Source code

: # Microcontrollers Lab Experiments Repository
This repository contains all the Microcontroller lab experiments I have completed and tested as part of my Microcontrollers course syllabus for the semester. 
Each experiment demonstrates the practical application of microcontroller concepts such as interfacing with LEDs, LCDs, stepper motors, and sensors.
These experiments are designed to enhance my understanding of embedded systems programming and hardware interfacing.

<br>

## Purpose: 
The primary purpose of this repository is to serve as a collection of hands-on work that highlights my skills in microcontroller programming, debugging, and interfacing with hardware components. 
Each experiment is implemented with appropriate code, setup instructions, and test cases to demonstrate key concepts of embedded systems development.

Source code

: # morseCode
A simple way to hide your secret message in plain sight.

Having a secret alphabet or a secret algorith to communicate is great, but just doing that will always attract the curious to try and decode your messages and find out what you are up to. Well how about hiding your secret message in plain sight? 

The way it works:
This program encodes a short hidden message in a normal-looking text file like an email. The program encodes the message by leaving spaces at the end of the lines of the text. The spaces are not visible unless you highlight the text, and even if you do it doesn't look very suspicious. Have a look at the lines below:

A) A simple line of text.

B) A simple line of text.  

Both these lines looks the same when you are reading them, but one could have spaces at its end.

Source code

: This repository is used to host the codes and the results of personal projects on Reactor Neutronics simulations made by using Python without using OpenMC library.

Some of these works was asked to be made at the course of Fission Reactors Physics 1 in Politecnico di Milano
---
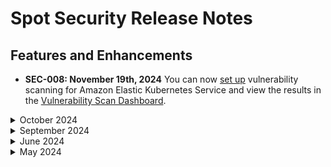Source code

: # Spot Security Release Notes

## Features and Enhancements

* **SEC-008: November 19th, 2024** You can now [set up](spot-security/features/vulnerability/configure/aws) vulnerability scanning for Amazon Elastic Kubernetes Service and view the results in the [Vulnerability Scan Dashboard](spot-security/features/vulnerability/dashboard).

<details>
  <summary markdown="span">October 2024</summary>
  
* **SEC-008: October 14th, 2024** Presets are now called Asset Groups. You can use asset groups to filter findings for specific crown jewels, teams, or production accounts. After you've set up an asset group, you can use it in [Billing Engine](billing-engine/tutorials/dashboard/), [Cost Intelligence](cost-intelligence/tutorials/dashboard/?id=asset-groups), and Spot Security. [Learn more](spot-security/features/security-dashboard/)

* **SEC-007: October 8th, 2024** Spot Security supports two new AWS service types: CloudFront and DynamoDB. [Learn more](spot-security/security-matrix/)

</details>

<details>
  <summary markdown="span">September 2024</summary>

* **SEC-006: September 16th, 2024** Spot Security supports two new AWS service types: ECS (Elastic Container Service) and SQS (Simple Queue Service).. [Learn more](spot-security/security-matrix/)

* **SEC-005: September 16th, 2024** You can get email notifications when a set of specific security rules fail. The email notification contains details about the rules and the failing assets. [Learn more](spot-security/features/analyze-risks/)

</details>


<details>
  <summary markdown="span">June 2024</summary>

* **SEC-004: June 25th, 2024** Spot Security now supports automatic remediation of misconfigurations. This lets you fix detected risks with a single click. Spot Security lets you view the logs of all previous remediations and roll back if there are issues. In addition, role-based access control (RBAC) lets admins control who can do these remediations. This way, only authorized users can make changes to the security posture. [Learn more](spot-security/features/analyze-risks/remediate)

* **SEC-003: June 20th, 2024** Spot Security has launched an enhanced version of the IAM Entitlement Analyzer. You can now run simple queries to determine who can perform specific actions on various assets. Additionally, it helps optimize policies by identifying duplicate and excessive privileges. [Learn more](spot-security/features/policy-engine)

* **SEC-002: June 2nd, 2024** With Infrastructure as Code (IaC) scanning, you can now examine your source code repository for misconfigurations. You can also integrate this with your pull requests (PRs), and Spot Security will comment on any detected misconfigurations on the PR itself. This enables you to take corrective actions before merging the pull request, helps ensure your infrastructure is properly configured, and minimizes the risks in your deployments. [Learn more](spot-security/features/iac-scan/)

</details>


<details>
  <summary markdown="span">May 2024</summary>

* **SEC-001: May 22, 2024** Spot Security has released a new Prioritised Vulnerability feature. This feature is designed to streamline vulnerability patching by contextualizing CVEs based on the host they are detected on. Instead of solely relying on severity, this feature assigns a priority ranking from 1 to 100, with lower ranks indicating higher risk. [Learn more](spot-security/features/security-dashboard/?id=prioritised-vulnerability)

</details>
...
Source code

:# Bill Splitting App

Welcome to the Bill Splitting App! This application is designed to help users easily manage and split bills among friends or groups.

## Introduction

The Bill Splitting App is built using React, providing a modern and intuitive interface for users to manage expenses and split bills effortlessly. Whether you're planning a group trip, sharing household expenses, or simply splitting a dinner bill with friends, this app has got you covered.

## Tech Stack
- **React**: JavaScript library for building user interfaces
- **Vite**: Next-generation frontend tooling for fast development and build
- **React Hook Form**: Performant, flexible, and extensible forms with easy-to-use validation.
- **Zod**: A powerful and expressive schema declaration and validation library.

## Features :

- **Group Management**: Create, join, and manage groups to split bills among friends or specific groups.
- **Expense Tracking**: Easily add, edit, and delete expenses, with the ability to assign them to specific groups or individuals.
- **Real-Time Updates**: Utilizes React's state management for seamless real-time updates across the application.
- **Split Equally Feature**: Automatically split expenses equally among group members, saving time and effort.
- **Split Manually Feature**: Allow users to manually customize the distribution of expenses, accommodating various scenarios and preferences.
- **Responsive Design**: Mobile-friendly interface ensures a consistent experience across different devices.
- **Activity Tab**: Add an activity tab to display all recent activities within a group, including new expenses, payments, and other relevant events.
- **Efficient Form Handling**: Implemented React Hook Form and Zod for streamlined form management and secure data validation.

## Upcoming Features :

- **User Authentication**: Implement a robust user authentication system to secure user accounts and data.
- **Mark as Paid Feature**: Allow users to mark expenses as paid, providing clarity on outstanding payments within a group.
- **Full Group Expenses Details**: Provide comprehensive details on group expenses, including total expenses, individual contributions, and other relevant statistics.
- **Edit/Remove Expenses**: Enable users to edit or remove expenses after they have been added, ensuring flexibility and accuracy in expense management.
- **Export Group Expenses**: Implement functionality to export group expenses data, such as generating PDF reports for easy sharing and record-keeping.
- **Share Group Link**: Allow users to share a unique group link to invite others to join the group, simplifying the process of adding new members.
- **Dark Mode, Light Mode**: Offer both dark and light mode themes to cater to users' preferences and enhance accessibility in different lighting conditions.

[Action item]: Reproduce, character for character, only the lines of the preceding data that start at the line with "This repository contains" and end at the line with "Some of these", both included.

[Written answer]:
This repository contains all the Microcontroller lab experiments I have completed and tested as part of my Microcontrollers course syllabus for the semester. 
Each experiment demonstrates the practical application of microcontroller concepts such as interfacing with LEDs, LCDs, stepper motors, and sensors.
These experiments are designed to enhance my understanding of embedded systems programming and hardware interfacing.

<br>

## Purpose: 
The primary purpose of this repository is to serve as a collection of hands-on work that highlights my skills in microcontroller programming, debugging, and interfacing with hardware components. 
Each experiment is implemented with appropriate code, setup instructions, and test cases to demonstrate key concepts of embedded systems development.

Source code

: # morseCode
A simple way to hide your secret message in plain sight.

Having a secret alphabet or a secret algorith to communicate is great, but just doing that will always attract the curious to try and decode your messages and find out what you are up to. Well how about hiding your secret message in plain sight? 

The way it works:
This program encodes a short hidden message in a normal-looking text file like an email. The program encodes the message by leaving spaces at the end of the lines of the text. The spaces are not visible unless you highlight the text, and even if you do it doesn't look very suspicious. Have a look at the lines below:

A) A simple line of text.

B) A simple line of text.  

Both these lines looks the same when you are reading them, but one could have spaces at its end.

Source code

: This repository is used to host the codes and the results of personal projects on Reactor Neutronics simulations made by using Python without using OpenMC library.

Some of these works was asked to be made at the course of Fission Reactors Physics 1 in Politecnico di Milano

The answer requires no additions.